第61話 願掛け
そんなこんながありながらも、試験の日がやってきた。
訓練も積んだし、武器の状態もしっかりとチェックした。
僕はともかく、幼馴染達は学年のトップの成績。
少なくともあいつらは、余裕で合格できるだろう。
危なくなったらあいつらの力を借りるか、傍でおこぼれに預かるのも悪くはないはず。
各自準備を整えた後。
クラス人数分の馬車を借りて、試験の場所へ向かう。
二、三日かかるため、ちょっとした旅行だ。
各町や村を経由して、目的の場所にたどり着くまでにはいろいろあった。
馬鹿がお嬢様に告ろうとして相手にされていなかったり、お嬢様が試験の不安にのまれそうなクラスメイトを気遣ったり。
僕は、試験の合格に自信がないので鍛錬に精を出していたな。
あの幼馴染と違って僕は人間やめてないから、落ちるときは落ちる。
気合で覚醒なんてこともできないので、運命の日が数日後に迫っている中、のんきに過ごす事ができないのだ。
途中で立ち寄った町で、願掛けできそうなスポットがあったので、足を向けてみた。
テストといっても学校行事もかねてるから、ある程度の自由時間が得られるのがいいよな。
で、そんな僕達が選んだ先は。
「へぇこんな場所があったのか」
「すげー。良いとこだな。俺も結構ここ好きかも」
「私も、素敵な所ね」
そこは、星が綺麗に見える施設だった。
その町は夜空からの流れ星が多く見える地域らしいから、観光客が多いのだとか。
多くの人が訪れるのならハズレはないだろうと思い、足を向けてみたが、思ったより結構いい場所だった。

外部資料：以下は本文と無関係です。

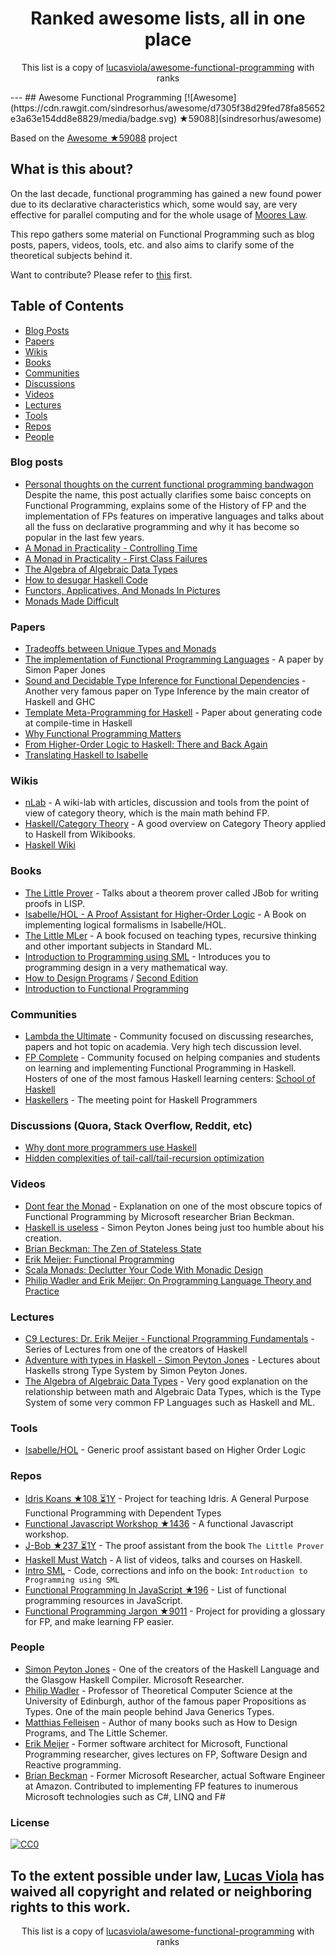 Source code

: <h1 align="center">
Ranked awesome lists, all in one place
</h1>
<p align="center">
	This list is a copy of <a href="lucasviola/awesome-functional-programming">lucasviola/awesome-functional-programming</a> with ranks
</p>
---
## Awesome Functional Programming [![Awesome](https://cdn.rawgit.com/sindresorhus/awesome/d7305f38d29fed78fa85652e3a63e154dd8e8829/media/badge.svg) ★59088](sindresorhus/awesome)

Based on the [Awesome ★59088](sindresorhus/awesome) project

## What is this about?

On the last decade, functional programming has gained a new found power due to its
declarative characteristics which, some would say, are very effective for parallel computing
and for the whole usage of [Moores Law](https://en.wikipedia.org/wiki/Moore%27s_law).

This repo gathers some material on Functional Programming such as blog posts, papers, videos,
tools, etc. and also aims to clarify some of the theoretical subjects behind it.

Want to contribute? Please refer to [this](https://github.com/lucasviola/awesome-functional-programming/blob/master/contributing.md) first.

## Table of Contents
- [Blog Posts](#blog-posts)
- [Papers](#papers)
- [Wikis](#wikis)
- [Books](#books)
- [Communities](#communities)
- [Discussions](#discussions-quora-stack-overflow-reddit-etc)
- [Videos](#videos)
- [Lectures](#lectures)
- [Tools](#tools)
- [Repos](#repos)
- [People](#people)

### Blog posts
- [Personal thoughts on the current functional programming bandwagon](http://www.akitaonrails.com/2015/10/28/personal-thoughts-on-the-current-functional-programming-bandwagon) 
Despite the name, this post actually clarifies some baisc concepts on Functional Programming, explains some of the History of FP and the implementation of FPs features on imperative languages and talks about all the fuss on declarative programming and why it has become so popular in the last few years.
- [A Monad in Practicality - Controlling Time](http://robotlolita.me/2014/03/20/a-monad-in-practicality-controlling-time.html)
- [A Monad in Practicality - First Class Failures](http://robotlolita.me/2013/12/08/a-monad-in-practicality-first-class-failures.html)
- [The Algebra of Algebraic Data Types](http://chris-taylor.github.io/blog/2013/02/10/the-algebra-of-algebraic-data-types/)
- [How to desugar Haskell Code](http://www.haskellforall.com/2014/10/how-to-desugar-haskell-code.html)
- [Functors, Applicatives, And Monads In Pictures](http://adit.io/posts/2013-04-17-functors,_applicatives,_and_monads_in_pictures.html)
- [Monads Made Difficult](http://www.stephendiehl.com/posts/monads.html)

### Papers
- [Tradeoffs between Unique Types and Monads](http://lambda-the-ultimate.org/node/1180) 
- [The implementation of Functional Programming Languages](http://research.microsoft.com/en-us/um/people/simonpj/papers/slpj-book-1987/start.htm) - A paper by Simon Paper Jones
- [Sound and Decidable Type Inference for Functional Dependencies](http://research.microsoft.com/en-us/um/people/simonpj/papers/fd-chr/esop04.pdf) - Another very famous paper on Type Inference by the main creator of Haskell and GHC
- [Template Meta-Programming for Haskell](http://research.microsoft.com/en-us/um/people/simonpj/papers/meta-haskell/meta-haskell.pdf) - Paper about generating code at compile-time in Haskell
- [Why Functional Programming Matters](http://www.cs.kent.ac.uk/people/staff/dat/miranda/whyfp90.pdf)
- [From Higher-Order Logic to Haskell: There and Back Again](http://isabelle.in.tum.de/~haftmann/pdf/from_hol_to_haskell_haftmann.pdf)
- [Translating Haskell to Isabelle](http://es.cs.uni-kl.de/events/TPHOLs-2007/proceedings/B-178.pdf)

### Wikis
- [nLab](http://ncatlab.org/nlab/show/HomePage) - A wiki-lab with articles, discussion and tools from the point of view of category theory, which is the main math behind FP.
- [Haskell/Category Theory](https://en.wikibooks.org/wiki/Haskell/Category_theory) - A good overview on Category Theory applied to Haskell from Wikibooks.
- [Haskell Wiki](https://wiki.haskell.org/Haskell)

### Books
- [The Little Prover](https://books.google.com.br/books?id=I9E_CgAAQBAJ&pg=PR13#v=onepage&q&f=false) - Talks about
a theorem prover called JBob for writing proofs in LISP.
- [Isabelle/HOL - A Proof Assistant for Higher-Order Logic](http://isabelle.in.tum.de/doc/tutorial.pdf) - A Book on implementing logical formalisms in Isabelle/HOL.
- [The Little MLer](http://www.ccs.neu.edu/home/matthias/BTML/) - A book focused on teaching types, recursive thinking and other important subjects in Standard ML. 
- [Introduction to Programming using SML](http://catalogue.pearsoned.co.uk/educator/product/Introduction-to-Programming-using-SML/9780201398205.page) - Introduces you to programming design in a very mathematical way. 
- [How to Design Programs](http://www.htdp.org/) / [Second Edition](http://www.ccs.neu.edu/home/matthias/HtDP2e/)
- [Introduction to Functional Programming](http://www.amazon.com/Introduction-Functional-Programming-International-Computing/dp/0134841891)

### Communities
- [Lambda the Ultimate](http://lambda-the-ultimate.org/) - Community focused on discussing researches, papers
and hot topic on academia. Very high tech discussion level.
- [FP Complete](https://www.fpcomplete.com/) - Community focused on helping companies and students on learning and implementing Functional Programming in Haskell. Hosters of one of the most famous Haskell learning centers: [School of Haskell](https://www.schoolofhaskell.com/school)
- [Haskellers](http://www.haskellers.com/) - The meeting point for Haskell Programmers

### Discussions (Quora, Stack Overflow, Reddit, etc)
- [Why dont more programmers use Haskell](https://www.quora.com/Why-dont-more-programmers-use-Haskell)
- [Hidden complexities of tail-call/tail-recursion optimization](http://lambda-the-ultimate.org/classic/message1532.html)

### Videos
- [Dont fear the Monad](https://www.youtube.com/watch?v=ZhuHCtR3xq8) - Explanation on
one of the most obscure topics of Functional Programming by Microsoft researcher Brian Beckman.
- [Haskell is useless](https://www.youtube.com/watch?v=iSmkqocn0oQ) - Simon Peyton Jones being
just too humble about his creation.
- [Brian Beckman: The Zen of Stateless State](https://www.youtube.com/watch?v=XxzzJiXHOJs)
- [Erik Meijer: Functional Programming](https://www.youtube.com/watch?v=z0N1aZ6SnBk)
- [Scala Monads: Declutter Your Code With Monadic Design](https://www.youtube.com/watch?v=Mw_Jnn_Y5iA)
- [Philip Wadler and Erik Meijer: On Programming Language Theory and Practice](https://www.youtube.com/watch?v=9SBR_SnrEiI)

### Lectures
- [C9 Lectures: Dr. Erik Meijer - Functional Programming Fundamentals](https://www.youtube.com/playlist?list=PLTA0Ta9Qyspa5Nayx0VCHj5AHQJqp1clD) - Series of Lectures from one of the creators of Haskell
- [Adventure with types in Haskell - Simon Peyton Jones](https://www.youtube.com/watch?v=6COvD8oynmI&list=RD6COvD8oynmI#t=0) - Lectures about Haskells strong Type System by Simon Peyton Jones.
- [The Algebra of Algebraic Data Types](https://www.youtube.com/watch?v=YScIPA8RbVE) - Very good explanation
on the relationship between math and Algebraic Data Types, which is the Type System of some very common FP Languages such as Haskell and ML.

### Tools
- [Isabelle/HOL](https://www.cl.cam.ac.uk/research/hvg/Isabelle/) - Generic proof assistant based on Higher Order Logic	

### Repos
- [Idris Koans ★108 ⏳1Y](idris-hackers/idris-koans) - Project for teaching Idris. A General Purpose Functional Programming with Dependent Types
- [Functional Javascript Workshop ★1436](timoxley/functional-javascript-workshop) - A functional Javascript workshop.
- [J-Bob ★237 ⏳1Y](the-little-prover/j-bob) - The proof assistant from the book `The Little Prover`
- [Haskell Must Watch](https://github.com/olehkuchuk/haskell-must-watch) - A list of videos, talks and courses on Haskell.
- [Intro SML](http://www.it.dtu.dk/introSML/) - Code, corrections and info on the book: `Introduction to Programming using SML`
- [Functional Programming In JavaScript ★196](busypeoples/functional-programming-javascript) - List of functional programming resources in JavaScript.
- [Functional Programming Jargon ★9011](hemanth/functional-programming-jargon) - Project for providing a glossary for FP, and make learning FP easier.

### People

- [Simon Peyton Jones](http://research.microsoft.com/en-us/people/simonpj/) - One of the creators of the Haskell Language and the Glasgow Haskell Compiler. Microsoft Researcher.
- [Philip Wadler](http://homepages.inf.ed.ac.uk/wadler/) - Professor of Theoretical Computer Science at the University of Edinburgh, author of the famous paper Propositions as Types. One of the main people behind Java Generics Types.
- [Matthias Felleisen](http://www.ccs.neu.edu/home/matthias/) - Author of many books such as How to Design Programs, and The Little Schemer.
- [Erik Meijer](https://www.linkedin.com/pub/erik-meijer/0/5ba/924) - Former software architect for Microsoft, Functional Programming researcher, gives lectures on	FP, Software Design and Reactive programming.
- [Brian Beckman](https://www.linkedin.com/in/brianbeckman) - Former Microsoft Researcher, actual Software Engineer at Amazon. Contributed to implementing FP features to inumerous Microsoft technologies such as C#, LINQ and F#

### License

[![CC0](https://i.creativecommons.org/p/zero/1.0/88x31.png)](https://creativecommons.org/publicdomain/zero/1.0/)

To the extent possible under law, [Lucas Viola](http://lucasviola.github.io) has waived all copyright and related or neighboring rights to this work.
---
<p align="center">
	This list is a copy of <a href="lucasviola/awesome-functional-programming">lucasviola/awesome-functional-programming</a> with ranks
</p>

辺境だからか空気が澄んでるし、夜の時間になるとみんな消灯するから、星空が綺麗に見える。
夜空に広がる満点の星々はかなり迫力があったし、見ごたえ抜群だった。
その地域では、空から落ちてきた星が消えるまで、願い事を言えたら叶う、とかいう話が伝わっているらしかったけど。どう考えても人間には無理な行動だった。
やつら消えるの早すぎるだろ。
一緒に来ていた馬鹿は早口言葉に失敗して舌かんでたな。
「付き合えますように、つきあ、いててててっ」
「ちょっと大丈夫? 唇から血が出てるわよ」
「うわ、顔近い。顔近い。願いは叶わなかったけど、これはこれでいいかも」
おまえらこんな時でも、のろけ出すのかよ。
気をきかせて二人きりにしてみたものの、仲良く星のお話に興じてるだけで、ぜんぜん進展しやしない。
馬鹿は寒いなとかいいながら「あっ、手をつないでも良い?」とかきょどりながらやってるけど遠回りすぎだろ。
お嬢様も「そうね夜だもの。寒いしいいわよ」とか言って、全然意識してないし。